Ours is a culture of confession, yet money remains a distinctly taboo subject for most Americans. In this riveting anthology, a host of celebrated writers explore the complicated role money has played in their lives, whether they’re hiding from creditors or hiding a trust fund. This collection will touch a nerve with anyone who’s ever been afraid to reveal their bank balance.

In these wide-ranging personal essays, Daniel Handler, Walter Kirn, Jill McCorkle, Meera Nair, Henry Alford, Susan Choi, and other acclaimed authors write with startling candor about how money has strengthened or undermined their closest relationships. Isabel Rose talks about the trials and tribulations of dating as an heiress. Tony Serra explains what led him to take a forty-year vow of poverty. September 11 widow Marian Fontana illuminates the heartbreak and moral complexities of victim compensation. Jonathan Dee reveals the debt that nearly did him in. And in paired essays, Fred Leebron and his wife Katherine Rhett discuss the way fights over money have shaken their marriage to the core again and again.

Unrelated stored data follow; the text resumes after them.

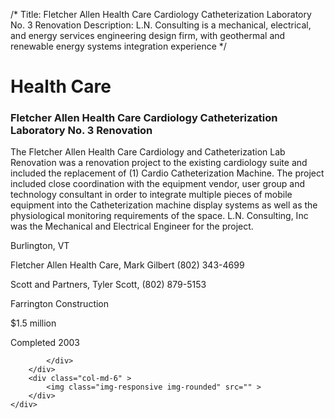 /*
Title: Fletcher Allen Health Care Cardiology Catheterization Laboratory No. 3 Renovation
Description: L.N. Consulting is a mechanical, electrical, and energy services engineering design firm, with geothermal and renewable energy systems integration experience
*/

# Health Care

<div>
	<div class="row">
		<div class="col-md-6" >
			<div class="well" >
				<h3>Fletcher Allen Health Care Cardiology Catheterization Laboratory No. 3 Renovation</h3>
				<p>
   
   The Fletcher Allen Health Care Cardiology and Catheterization Lab Renovation was a renovation project to the existing cardiology suite and included the replacement of (1) Cardio Catheterization Machine.  The project included close coordination with the equipment vendor, user group and technology consultant in order to integrate multiple pieces of mobile equipment into the Catheterization machine display systems as well as the physiological monitoring requirements of the space.  L.N. Consulting, Inc was the Mechanical and Electrical Engineer for the project.
</p>
				<p>Burlington, VT</p>
				<p>Fletcher Allen Health Care, Mark Gilbert (802) 343-4699</p>
				<p>Scott and Partners, Tyler Scott, (802) 879-5153</p>
				<p>Farrington Construction</p>
				<p>$1.5 million</p>
				<p>Completed 2003</p>
				<p></p>
				
			</div>
		</div>
		<div class="col-md-6" >
			<img class="img-responsive img-rounded" src="" >
		</div>
	</div>
</div>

We talk openly about our romantic disasters and family dramas, our problems at work and our battles with addiction. But when it comes to what is or is not in our wallets, we remain determinedly mum. Until now, that is. Money Changes Everything is the first anthology of its kind—an unflinching and on-the-record collection of essays filled with entertaining and enlightening insights into why we spend, save, and steal.

The pieces in Money Changes Everything range from the comic to the harrowing, yet they all reveal the complex, emotionally charged role money plays in our lives by shattering the wall of silence that has long surrounded this topic.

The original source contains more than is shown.